:: Your assignment ::
All lines holding the string "approach" should be copied from the data below.

*****

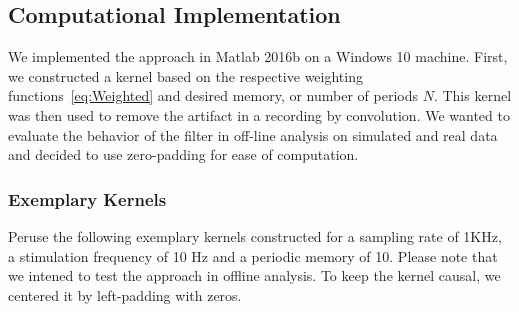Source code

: \documentclass[a4paper]{article}
\begin{document}
\subsection{Computational Implementation}

We implemented the approach in Matlab 2016b on a Windows 10 machine. First, we constructed a kernel based on the respective weighting functions~\eqref{eq:Weighted} and desired memory, or number of periods $N$. This kernel was then used to remove the artifact in a recording by convolution.
We wanted to evaluate the behavior of the filter in off-line analysis on simulated and real data and decided to use zero-padding for ease of computation.

\subsubsection{Exemplary Kernels}
Peruse the following exemplary kernels constructed for a sampling rate of 1KHz, a stimulation frequency of 10 Hz and a periodic memory of 10.  Please note that we intened to test the approach in offline analysis. To keep the kernel causal, we centered it by left-padding with zeros.
\end{document}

*****

:: Response below ::
We implemented the approach in Matlab 2016b on a Windows 10 machine. First, we constructed a kernel based on the respective weighting functions~\eqref{eq:Weighted} and desired memory, or number of periods $N$. This kernel was then used to remove the artifact in a recording by convolution.
Peruse the following exemplary kernels constructed for a sampling rate of 1KHz, a stimulation frequency of 10 Hz and a periodic memory of 10.  Please note that we intened to test the approach in offline analysis. To keep the kernel causal, we centered it by left-padding with zeros.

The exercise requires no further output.